He pointed the gun and the torch right before himself, moving along the corridor in the quietest way possible.
The sound of the monster's footsteps echoed everywhere, albeit it was only in the distance. It sounded like a roar, ringing in his ears. Dull, repeated, short. A shiver ran through him, climbing up through his spine, and he increased the grip on the equipment. On the gun, and on the torch.
What would happen, he didn’t know it. He had no idea about it. He had to keep his concentration on a high level, possibly up to the maximum. It was necessary. He was perhaps a little afraid to find it out.
He sucked in a breath.
The footsteps, the monster's ones, continued to echo in every corner of the factory. One, two, three. One after the other.
He swallowed with difficulty.
He moved to another room, flattening himself against the wall. He moved through the darkness and silence, which were only occasionally interrupted by the sound of the monster’s steps and the policeman’s torch.

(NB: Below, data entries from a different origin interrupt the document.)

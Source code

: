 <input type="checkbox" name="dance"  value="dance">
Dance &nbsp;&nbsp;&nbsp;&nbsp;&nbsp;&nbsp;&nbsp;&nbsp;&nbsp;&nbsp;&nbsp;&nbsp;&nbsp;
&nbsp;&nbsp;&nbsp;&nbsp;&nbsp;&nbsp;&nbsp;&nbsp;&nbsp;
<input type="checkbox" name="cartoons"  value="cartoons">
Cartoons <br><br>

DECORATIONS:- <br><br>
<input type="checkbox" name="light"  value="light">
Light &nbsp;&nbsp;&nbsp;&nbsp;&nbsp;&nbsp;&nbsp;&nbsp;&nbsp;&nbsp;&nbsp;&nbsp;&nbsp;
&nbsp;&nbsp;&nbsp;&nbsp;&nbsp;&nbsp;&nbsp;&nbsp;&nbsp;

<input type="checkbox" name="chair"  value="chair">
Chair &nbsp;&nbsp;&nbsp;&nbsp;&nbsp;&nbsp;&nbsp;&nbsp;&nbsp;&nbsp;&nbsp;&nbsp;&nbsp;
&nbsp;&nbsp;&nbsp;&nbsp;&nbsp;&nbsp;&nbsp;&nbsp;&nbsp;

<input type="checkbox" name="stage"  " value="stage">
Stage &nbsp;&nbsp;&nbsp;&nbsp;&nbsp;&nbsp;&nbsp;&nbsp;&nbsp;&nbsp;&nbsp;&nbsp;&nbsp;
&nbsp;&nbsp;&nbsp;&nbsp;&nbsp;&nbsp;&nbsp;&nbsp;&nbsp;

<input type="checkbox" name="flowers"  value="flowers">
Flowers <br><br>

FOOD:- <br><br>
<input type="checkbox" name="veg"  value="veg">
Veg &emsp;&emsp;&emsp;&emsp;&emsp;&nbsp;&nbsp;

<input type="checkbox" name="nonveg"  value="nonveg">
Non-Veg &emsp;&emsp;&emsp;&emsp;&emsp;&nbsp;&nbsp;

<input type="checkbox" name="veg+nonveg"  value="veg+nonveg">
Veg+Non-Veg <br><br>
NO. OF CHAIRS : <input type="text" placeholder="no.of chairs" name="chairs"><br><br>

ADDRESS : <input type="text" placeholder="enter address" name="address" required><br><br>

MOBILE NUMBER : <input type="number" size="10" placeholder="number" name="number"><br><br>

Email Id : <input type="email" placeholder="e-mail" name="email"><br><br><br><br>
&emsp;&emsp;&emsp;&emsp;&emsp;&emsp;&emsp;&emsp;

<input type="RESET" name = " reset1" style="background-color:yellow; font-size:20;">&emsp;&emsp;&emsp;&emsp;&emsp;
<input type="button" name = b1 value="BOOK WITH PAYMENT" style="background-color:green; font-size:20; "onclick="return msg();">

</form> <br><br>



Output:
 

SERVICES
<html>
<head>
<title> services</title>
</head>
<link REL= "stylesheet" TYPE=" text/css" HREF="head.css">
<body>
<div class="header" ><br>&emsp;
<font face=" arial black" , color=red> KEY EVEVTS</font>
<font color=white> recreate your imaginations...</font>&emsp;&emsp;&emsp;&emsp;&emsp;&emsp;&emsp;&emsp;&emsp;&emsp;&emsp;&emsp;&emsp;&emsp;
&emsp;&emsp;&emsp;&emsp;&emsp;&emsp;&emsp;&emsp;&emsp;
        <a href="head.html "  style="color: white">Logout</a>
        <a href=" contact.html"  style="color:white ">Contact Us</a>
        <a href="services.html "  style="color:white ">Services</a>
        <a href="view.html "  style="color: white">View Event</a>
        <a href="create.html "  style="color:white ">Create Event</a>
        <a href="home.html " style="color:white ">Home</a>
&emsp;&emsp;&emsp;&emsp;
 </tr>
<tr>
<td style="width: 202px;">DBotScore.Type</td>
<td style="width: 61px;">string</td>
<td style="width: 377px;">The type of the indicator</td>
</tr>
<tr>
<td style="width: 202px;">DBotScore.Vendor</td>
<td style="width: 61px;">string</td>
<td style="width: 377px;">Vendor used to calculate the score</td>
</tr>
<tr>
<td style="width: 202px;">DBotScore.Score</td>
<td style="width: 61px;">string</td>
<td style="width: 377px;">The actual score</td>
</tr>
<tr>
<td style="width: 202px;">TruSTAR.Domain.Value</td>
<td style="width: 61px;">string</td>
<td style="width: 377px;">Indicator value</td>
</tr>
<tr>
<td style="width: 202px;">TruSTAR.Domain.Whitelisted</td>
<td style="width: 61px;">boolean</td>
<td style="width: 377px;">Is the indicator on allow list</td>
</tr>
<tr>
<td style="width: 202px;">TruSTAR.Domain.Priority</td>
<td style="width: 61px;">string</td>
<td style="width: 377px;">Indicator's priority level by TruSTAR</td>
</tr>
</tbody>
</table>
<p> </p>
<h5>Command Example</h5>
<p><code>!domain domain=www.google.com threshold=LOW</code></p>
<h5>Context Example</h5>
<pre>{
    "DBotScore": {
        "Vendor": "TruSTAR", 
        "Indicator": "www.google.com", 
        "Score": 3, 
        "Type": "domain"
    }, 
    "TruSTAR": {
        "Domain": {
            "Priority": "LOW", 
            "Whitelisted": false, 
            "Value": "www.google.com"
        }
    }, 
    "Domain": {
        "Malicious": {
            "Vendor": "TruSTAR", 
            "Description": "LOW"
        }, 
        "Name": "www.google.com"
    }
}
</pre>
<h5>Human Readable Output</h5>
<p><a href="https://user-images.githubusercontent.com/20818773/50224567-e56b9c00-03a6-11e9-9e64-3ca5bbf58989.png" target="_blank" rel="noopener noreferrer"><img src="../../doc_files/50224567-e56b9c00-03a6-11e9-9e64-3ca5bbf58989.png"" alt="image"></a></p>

He accidentally tripped over an old rusty piece of iron lying on the floor. He inadvertently made such a deafening noise, that obviously boomed everywhere. He ran away as soon as he could do it, trying to escape from it. From the monster, from the danger. He heard the monster's footsteps quicken, most likely running after him.
When he reached the intersection, he tried to turn left, but he failed doing it. He was yanked backwards and slammed against the wall. He wriggled out of the way and even managed, with an enormous effort, to turn away. He found himself facing it, this colossal, incredibly tall and huge monster towering above him, and he fell silent.
Something made him stop suddenly. He didn't even use the gun, even loosening the grip on it.
He could still feel the monster’s large, warm hands on his shoulders. He raised the torch, trying to illuminate it.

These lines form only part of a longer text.